## The task:
Copy all the data exactly, except the pictures.

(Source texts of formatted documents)
----------------------------------------

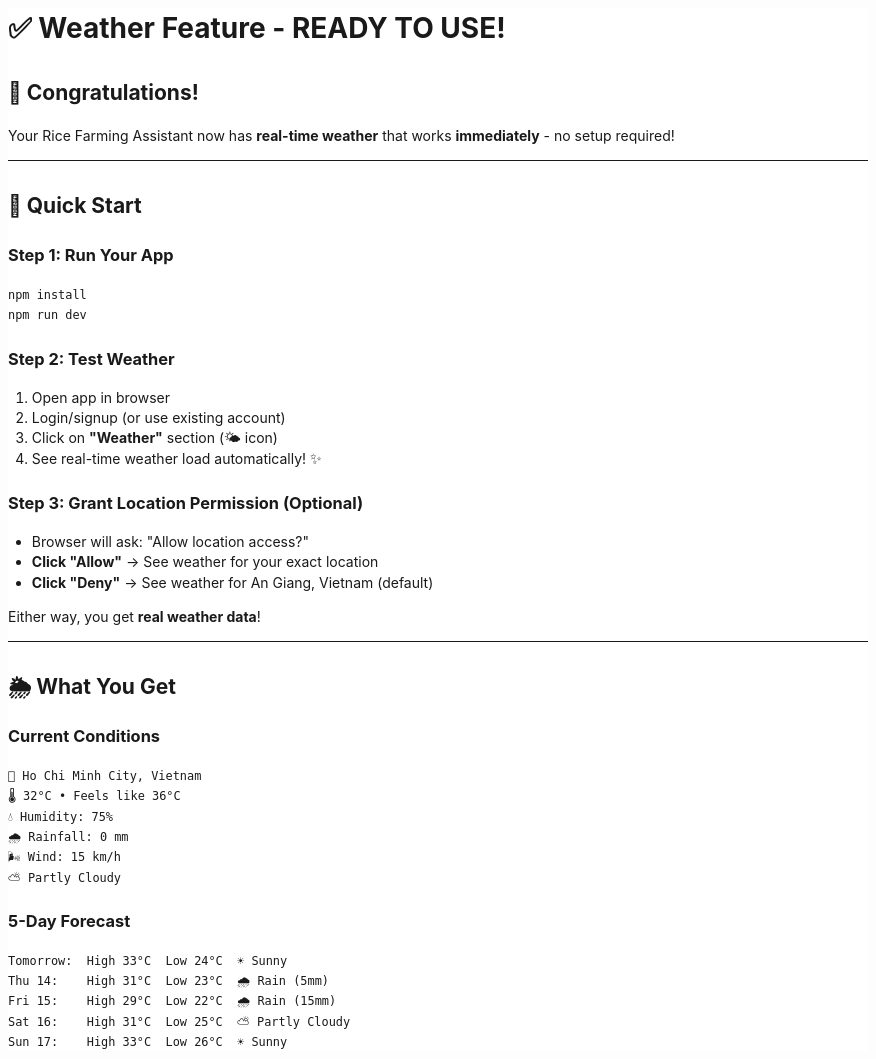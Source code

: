 # ✅ Weather Feature - READY TO USE!

## 🎉 Congratulations!

Your Rice Farming Assistant now has **real-time weather** that works **immediately** - no setup required!

---

## 🚀 Quick Start

### Step 1: Run Your App
```bash
npm install
npm run dev
```

### Step 2: Test Weather
1. Open app in browser
2. Login/signup (or use existing account)
3. Click on **"Weather"** section (🌤️ icon)
4. See real-time weather load automatically! ✨

### Step 3: Grant Location Permission (Optional)
- Browser will ask: "Allow location access?"
- **Click "Allow"** → See weather for your exact location
- **Click "Deny"** → See weather for An Giang, Vietnam (default)

Either way, you get **real weather data**!

---

## 🌦️ What You Get

### Current Conditions
```
📍 Ho Chi Minh City, Vietnam
🌡️ 32°C • Feels like 36°C
💧 Humidity: 75%
🌧️ Rainfall: 0 mm
🌬️ Wind: 15 km/h
⛅ Partly Cloudy
```

### 5-Day Forecast
```
Tomorrow:  High 33°C  Low 24°C  ☀️ Sunny
Thu 14:    High 31°C  Low 23°C  🌧️ Rain (5mm)
Fri 15:    High 29°C  Low 22°C  🌧️ Rain (15mm)
Sat 16:    High 31°C  Low 25°C  ⛅ Partly Cloudy
Sun 17:    High 33°C  Low 26°C  ☀️ Sunny
```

----------------------------------------

## Response below:
Source code

: # ✅ Weather Feature - READY TO USE!

## 🎉 Congratulations!

Your Rice Farming Assistant now has **real-time weather** that works **immediately** - no setup required!

---

## 🚀 Quick Start

### Step 1: Run Your App
```bash
npm install
npm run dev
```

### Step 2: Test Weather
1. Open app in browser
2. Login/signup (or use existing account)
3. Click on **"Weather"** section (🌤️ icon)
4. See real-time weather load automatically! ✨

### Step 3: Grant Location Permission (Optional)
- Browser will ask: "Allow location access?"
- **Click "Allow"** → See weather for your exact location
- **Click "Deny"** → See weather for An Giang, Vietnam (default)

Either way, you get **real weather data**!

---

## 🌦️ What You Get

### Current Conditions
```
📍 Ho Chi Minh City, Vietnam
🌡️ 32°C • Feels like 36°C
💧 Humidity: 75%
🌧️ Rainfall: 0 mm
🌬️ Wind: 15 km/h
⛅ Partly Cloudy
```

### 5-Day Forecast
```
Tomorrow:  High 33°C  Low 24°C  ☀️ Sunny
Thu 14:    High 31°C  Low 23°C  🌧️ Rain (5mm)
Fri 15:    High 29°C  Low 22°C  🌧️ Rain (15mm)
Sat 16:    High 31°C  Low 25°C  ⛅ Partly Cloudy
Sun 17:    High 33°C  Low 26°C  ☀️ Sunny
```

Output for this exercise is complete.